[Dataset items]
::::::
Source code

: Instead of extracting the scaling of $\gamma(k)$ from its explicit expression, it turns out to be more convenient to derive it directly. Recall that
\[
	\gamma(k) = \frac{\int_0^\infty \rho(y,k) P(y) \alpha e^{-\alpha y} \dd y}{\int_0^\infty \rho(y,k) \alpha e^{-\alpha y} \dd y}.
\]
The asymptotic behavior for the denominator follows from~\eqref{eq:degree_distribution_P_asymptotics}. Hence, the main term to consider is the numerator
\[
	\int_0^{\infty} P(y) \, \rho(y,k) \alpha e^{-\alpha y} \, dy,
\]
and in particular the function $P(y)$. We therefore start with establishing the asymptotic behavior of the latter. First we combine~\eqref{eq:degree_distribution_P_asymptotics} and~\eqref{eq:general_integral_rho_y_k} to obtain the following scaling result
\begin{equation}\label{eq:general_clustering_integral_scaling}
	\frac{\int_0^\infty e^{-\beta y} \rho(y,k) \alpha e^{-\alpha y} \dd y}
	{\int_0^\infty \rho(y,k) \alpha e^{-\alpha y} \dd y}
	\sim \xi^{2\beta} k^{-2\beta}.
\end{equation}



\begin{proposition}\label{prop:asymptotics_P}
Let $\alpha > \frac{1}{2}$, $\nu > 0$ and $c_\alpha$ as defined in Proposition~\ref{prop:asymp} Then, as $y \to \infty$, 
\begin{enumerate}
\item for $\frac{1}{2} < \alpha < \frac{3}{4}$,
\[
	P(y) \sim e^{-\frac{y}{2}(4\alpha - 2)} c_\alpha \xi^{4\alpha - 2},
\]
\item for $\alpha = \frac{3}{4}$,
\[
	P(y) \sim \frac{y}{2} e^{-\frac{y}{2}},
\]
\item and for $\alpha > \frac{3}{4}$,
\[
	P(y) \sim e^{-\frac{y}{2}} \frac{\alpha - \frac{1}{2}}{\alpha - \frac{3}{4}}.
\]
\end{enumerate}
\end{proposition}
::::::
Select every line in the records above that contains the word "equation".

**Written response:**
\begin{equation}\label{eq:general_clustering_integral_scaling}
\end{equation}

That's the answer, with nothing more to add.